→ WORK REQUEST
In the data below, which lines hold "breakdown"? Copy every one.

•••

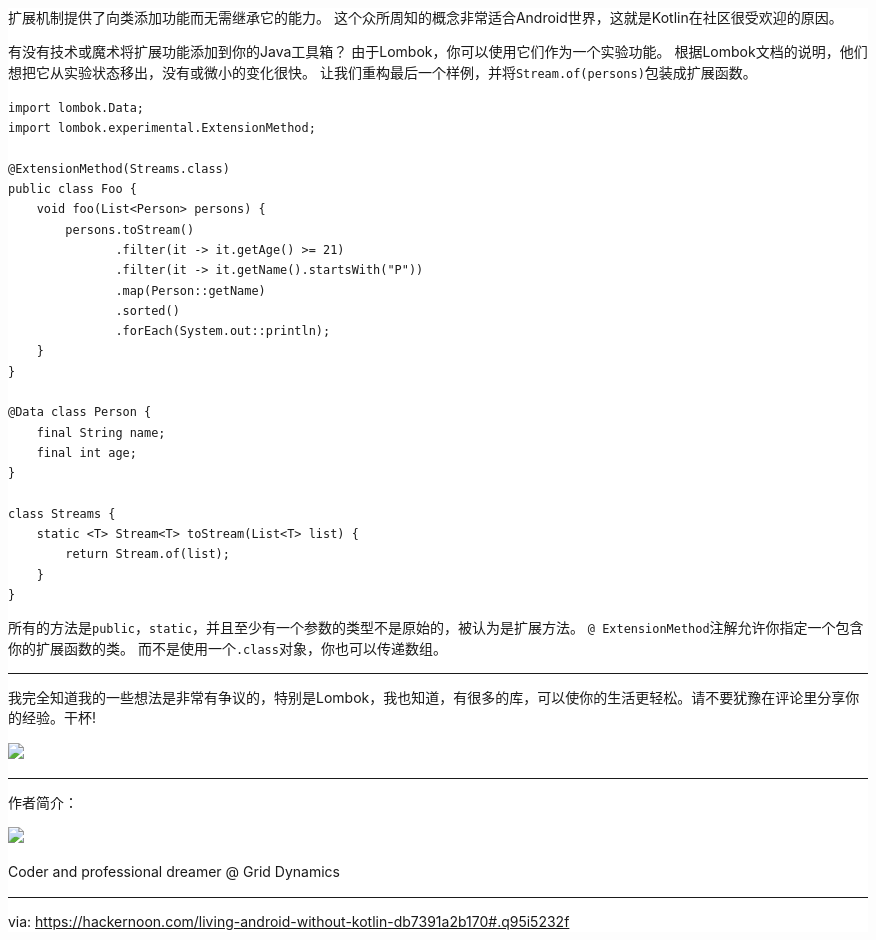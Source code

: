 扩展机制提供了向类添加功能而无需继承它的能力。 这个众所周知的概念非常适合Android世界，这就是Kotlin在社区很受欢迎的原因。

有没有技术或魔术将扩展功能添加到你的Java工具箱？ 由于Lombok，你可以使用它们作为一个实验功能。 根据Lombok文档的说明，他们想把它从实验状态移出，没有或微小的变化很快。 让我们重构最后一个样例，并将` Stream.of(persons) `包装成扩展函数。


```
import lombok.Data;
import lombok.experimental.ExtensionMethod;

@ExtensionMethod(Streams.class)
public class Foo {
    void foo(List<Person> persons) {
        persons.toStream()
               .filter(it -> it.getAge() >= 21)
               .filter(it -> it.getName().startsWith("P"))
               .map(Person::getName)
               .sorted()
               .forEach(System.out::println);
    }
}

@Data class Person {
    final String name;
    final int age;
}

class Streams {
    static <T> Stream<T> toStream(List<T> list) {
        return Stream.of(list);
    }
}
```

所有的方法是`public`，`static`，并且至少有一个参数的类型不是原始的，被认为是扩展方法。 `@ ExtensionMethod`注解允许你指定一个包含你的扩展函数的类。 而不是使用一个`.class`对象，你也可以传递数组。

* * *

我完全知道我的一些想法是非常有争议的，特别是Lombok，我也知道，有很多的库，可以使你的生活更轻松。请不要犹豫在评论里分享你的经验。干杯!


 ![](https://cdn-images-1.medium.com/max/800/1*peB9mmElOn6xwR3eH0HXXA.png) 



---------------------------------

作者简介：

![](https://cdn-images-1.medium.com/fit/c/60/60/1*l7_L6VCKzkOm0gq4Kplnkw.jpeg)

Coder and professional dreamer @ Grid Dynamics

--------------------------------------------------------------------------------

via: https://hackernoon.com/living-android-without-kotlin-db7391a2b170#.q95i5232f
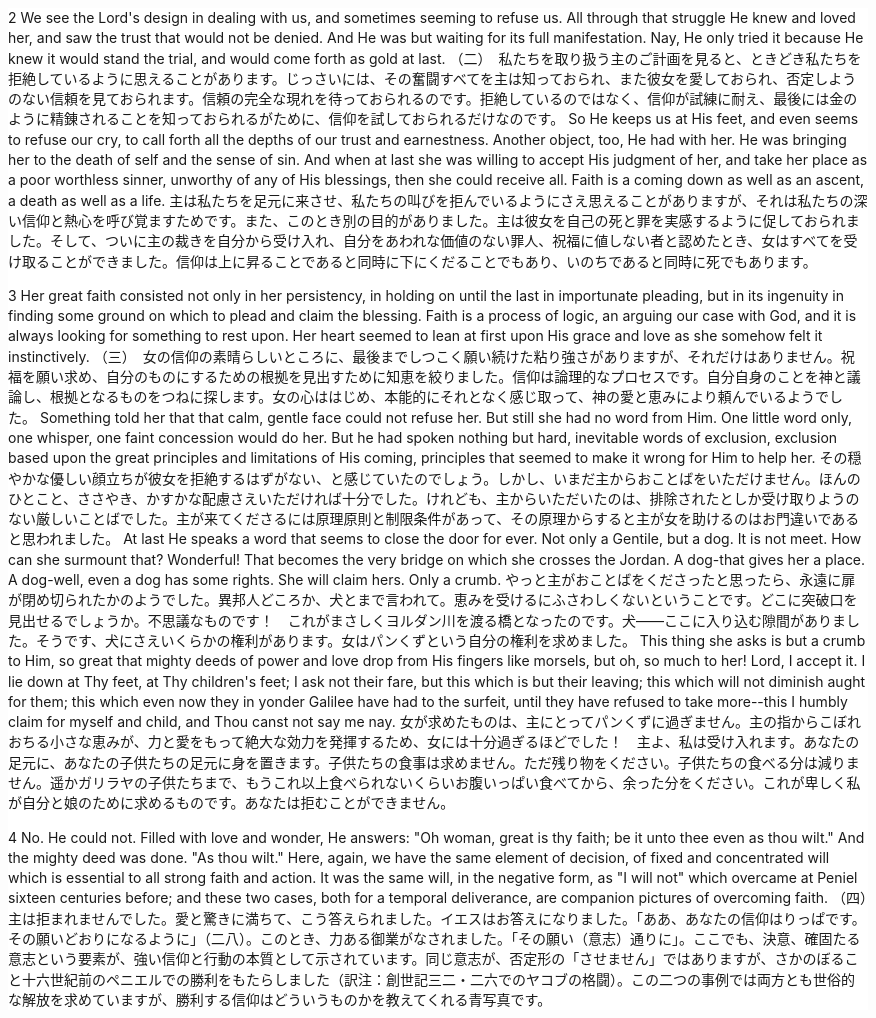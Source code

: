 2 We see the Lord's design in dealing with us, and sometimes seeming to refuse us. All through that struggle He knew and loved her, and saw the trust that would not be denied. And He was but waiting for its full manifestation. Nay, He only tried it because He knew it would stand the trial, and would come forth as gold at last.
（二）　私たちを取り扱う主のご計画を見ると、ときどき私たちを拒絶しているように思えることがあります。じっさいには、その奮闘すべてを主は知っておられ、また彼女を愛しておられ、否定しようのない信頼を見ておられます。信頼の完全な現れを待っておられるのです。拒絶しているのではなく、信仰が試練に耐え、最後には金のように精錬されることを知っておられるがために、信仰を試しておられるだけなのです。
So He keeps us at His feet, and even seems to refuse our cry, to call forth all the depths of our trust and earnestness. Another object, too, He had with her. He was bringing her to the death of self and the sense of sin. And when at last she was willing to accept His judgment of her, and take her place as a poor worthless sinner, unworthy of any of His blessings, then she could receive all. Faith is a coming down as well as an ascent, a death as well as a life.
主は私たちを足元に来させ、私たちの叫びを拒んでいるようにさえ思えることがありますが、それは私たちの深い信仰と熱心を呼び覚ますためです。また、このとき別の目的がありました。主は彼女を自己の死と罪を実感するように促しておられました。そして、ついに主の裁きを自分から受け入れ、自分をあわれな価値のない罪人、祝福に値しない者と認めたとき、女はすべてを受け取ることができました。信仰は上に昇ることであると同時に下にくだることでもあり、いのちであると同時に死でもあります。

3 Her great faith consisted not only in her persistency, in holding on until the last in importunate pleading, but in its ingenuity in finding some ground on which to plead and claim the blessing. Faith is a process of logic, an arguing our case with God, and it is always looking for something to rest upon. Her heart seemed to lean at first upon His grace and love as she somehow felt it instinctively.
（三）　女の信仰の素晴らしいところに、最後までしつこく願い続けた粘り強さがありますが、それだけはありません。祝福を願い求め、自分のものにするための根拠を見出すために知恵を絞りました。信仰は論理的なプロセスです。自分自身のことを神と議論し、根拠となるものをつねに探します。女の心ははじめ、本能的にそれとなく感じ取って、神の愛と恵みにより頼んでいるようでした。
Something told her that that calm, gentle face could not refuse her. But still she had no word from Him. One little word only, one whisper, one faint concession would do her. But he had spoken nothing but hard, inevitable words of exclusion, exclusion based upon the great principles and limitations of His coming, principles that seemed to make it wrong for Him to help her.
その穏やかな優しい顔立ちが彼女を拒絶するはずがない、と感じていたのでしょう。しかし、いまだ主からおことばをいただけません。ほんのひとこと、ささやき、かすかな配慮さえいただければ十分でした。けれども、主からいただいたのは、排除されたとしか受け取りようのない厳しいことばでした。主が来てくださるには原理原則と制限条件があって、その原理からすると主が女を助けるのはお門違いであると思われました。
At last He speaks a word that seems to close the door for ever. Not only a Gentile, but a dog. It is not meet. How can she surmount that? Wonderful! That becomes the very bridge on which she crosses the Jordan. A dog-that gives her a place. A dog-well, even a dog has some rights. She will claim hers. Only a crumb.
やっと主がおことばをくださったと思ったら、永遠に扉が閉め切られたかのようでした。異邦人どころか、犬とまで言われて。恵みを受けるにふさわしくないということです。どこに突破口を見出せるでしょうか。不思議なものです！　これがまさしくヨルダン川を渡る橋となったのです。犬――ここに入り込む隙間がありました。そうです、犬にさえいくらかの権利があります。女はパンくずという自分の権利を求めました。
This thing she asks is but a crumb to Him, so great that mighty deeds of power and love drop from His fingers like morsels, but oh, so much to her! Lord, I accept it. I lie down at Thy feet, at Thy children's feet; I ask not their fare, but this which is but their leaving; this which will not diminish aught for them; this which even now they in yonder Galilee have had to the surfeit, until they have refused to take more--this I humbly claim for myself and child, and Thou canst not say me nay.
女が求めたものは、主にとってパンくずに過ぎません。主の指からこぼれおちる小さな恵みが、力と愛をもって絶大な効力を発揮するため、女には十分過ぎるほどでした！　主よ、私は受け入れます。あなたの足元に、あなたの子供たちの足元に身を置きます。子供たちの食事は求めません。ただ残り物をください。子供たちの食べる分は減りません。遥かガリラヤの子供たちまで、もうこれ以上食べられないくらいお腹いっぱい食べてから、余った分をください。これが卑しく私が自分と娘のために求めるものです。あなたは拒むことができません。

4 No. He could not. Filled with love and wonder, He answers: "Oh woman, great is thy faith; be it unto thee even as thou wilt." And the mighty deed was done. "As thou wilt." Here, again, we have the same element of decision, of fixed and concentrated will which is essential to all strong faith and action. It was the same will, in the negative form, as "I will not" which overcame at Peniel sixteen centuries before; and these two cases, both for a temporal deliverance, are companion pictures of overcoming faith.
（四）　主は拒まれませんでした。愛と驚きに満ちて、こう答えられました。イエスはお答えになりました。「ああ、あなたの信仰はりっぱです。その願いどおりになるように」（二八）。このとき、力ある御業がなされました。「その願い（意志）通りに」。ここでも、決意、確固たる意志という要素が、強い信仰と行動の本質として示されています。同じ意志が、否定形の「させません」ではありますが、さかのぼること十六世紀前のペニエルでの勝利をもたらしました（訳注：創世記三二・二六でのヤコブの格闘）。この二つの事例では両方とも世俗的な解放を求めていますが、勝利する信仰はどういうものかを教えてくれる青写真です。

•••

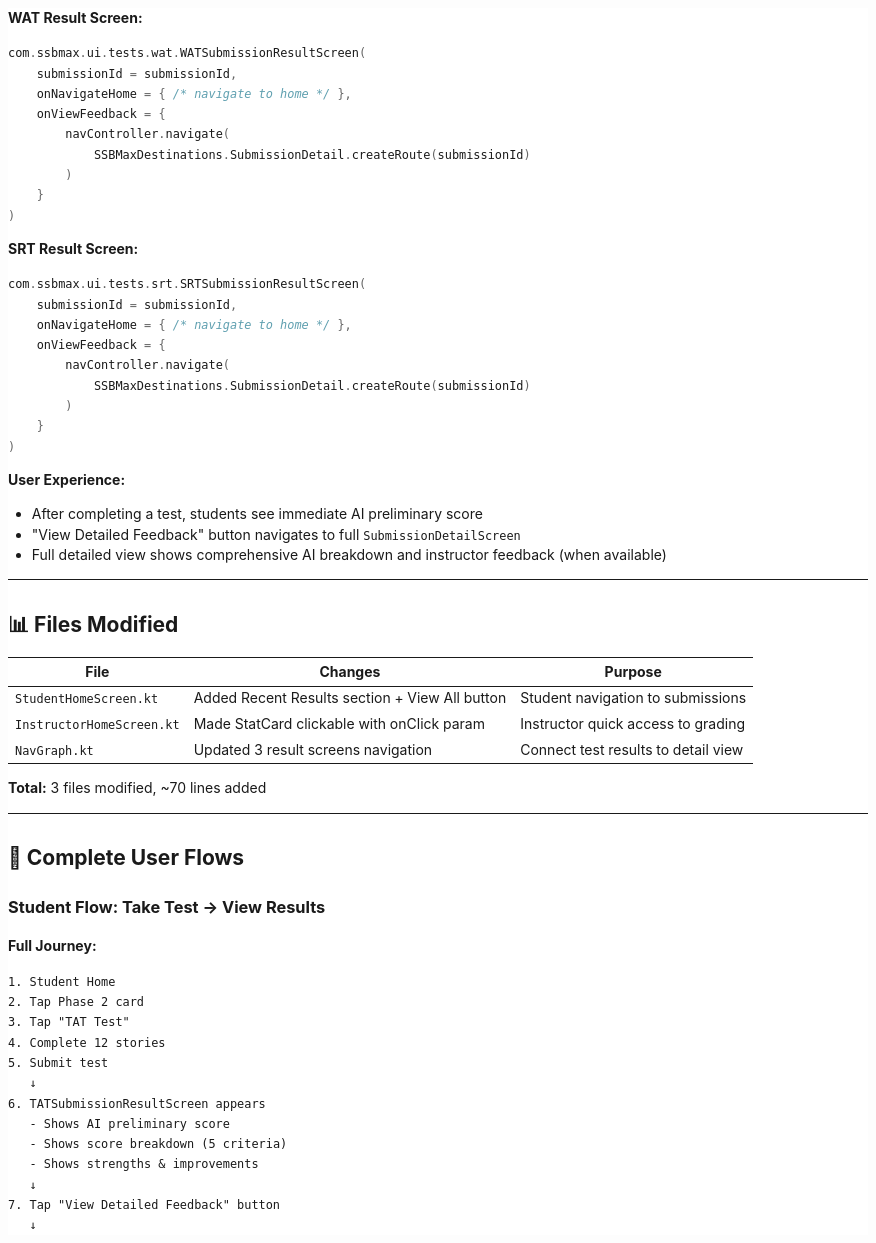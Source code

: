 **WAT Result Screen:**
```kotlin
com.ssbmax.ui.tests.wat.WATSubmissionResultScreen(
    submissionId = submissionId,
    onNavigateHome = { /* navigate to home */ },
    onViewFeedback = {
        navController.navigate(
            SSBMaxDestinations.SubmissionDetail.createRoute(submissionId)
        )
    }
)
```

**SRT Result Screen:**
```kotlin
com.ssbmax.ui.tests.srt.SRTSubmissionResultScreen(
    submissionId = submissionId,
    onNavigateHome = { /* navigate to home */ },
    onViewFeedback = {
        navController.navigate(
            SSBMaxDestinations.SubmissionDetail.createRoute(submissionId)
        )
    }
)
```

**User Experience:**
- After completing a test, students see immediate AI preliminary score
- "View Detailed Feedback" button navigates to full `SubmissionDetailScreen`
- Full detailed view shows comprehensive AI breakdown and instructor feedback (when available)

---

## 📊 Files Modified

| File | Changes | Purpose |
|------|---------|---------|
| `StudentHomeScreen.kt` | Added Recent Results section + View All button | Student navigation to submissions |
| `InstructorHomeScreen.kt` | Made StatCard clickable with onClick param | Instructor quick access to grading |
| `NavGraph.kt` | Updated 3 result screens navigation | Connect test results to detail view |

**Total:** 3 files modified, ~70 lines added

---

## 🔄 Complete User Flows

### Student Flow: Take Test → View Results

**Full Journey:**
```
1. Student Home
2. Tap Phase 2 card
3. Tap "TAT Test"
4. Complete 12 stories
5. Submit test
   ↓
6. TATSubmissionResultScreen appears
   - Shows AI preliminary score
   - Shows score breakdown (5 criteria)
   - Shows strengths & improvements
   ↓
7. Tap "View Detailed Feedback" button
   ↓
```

•••

→ SOLUTION
- Full detailed view shows comprehensive AI breakdown and instructor feedback (when available)
   - Shows score breakdown (5 criteria)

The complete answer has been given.